▶ Task: In the entries below, how many lines contain the string "implemented"? Give the number by itself.

*** Records for processing ***

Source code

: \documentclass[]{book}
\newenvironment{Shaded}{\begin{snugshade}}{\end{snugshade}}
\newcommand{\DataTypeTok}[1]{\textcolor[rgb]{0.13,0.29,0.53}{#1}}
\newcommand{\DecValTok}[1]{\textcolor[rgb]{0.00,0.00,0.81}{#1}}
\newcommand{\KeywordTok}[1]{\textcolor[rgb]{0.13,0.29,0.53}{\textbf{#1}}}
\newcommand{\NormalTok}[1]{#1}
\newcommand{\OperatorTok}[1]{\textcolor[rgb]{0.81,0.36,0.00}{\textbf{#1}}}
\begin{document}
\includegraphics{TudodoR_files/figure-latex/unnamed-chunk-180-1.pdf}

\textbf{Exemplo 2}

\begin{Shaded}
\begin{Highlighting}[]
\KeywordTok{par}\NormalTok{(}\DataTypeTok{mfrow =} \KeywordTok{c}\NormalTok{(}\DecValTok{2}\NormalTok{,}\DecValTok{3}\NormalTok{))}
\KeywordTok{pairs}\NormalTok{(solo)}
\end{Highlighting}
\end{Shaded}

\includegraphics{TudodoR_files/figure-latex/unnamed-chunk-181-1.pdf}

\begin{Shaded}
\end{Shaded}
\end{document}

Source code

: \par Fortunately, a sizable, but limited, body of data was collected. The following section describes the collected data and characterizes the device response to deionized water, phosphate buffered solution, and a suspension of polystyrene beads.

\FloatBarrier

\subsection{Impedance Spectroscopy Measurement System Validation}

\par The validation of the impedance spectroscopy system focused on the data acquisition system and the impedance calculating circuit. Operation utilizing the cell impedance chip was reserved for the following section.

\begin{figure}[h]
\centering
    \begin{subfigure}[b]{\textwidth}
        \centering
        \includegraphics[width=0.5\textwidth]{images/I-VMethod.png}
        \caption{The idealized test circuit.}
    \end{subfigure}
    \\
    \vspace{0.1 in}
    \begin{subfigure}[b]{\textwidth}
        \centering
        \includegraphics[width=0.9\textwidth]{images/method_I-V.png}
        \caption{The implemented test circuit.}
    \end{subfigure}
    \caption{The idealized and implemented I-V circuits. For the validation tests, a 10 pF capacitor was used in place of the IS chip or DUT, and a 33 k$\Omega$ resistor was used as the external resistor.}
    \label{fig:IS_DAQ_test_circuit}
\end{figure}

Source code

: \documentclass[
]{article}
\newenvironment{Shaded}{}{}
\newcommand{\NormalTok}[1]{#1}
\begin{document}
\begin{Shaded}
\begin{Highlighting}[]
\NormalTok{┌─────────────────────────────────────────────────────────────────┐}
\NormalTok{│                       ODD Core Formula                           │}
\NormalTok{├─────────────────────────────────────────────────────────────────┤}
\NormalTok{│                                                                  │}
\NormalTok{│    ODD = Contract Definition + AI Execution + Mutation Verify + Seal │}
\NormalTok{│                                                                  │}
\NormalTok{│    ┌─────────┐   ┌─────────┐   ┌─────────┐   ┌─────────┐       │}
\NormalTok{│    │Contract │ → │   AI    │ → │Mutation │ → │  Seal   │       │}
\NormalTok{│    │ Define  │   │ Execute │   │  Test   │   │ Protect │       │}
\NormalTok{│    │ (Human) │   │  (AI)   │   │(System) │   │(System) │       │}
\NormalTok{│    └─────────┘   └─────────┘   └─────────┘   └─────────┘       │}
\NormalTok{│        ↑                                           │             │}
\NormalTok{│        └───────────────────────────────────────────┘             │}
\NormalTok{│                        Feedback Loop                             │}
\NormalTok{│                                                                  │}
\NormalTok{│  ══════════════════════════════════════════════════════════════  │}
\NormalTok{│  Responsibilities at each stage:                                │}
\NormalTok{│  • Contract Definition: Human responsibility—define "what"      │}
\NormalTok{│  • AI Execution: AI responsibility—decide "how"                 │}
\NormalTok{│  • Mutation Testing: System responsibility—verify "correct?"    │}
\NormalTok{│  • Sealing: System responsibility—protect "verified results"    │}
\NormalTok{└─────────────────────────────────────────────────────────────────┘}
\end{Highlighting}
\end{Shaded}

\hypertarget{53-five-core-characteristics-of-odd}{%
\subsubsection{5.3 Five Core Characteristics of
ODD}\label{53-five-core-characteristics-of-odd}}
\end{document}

*** End of Records for processing ***

▶ Answer for this exercise: 2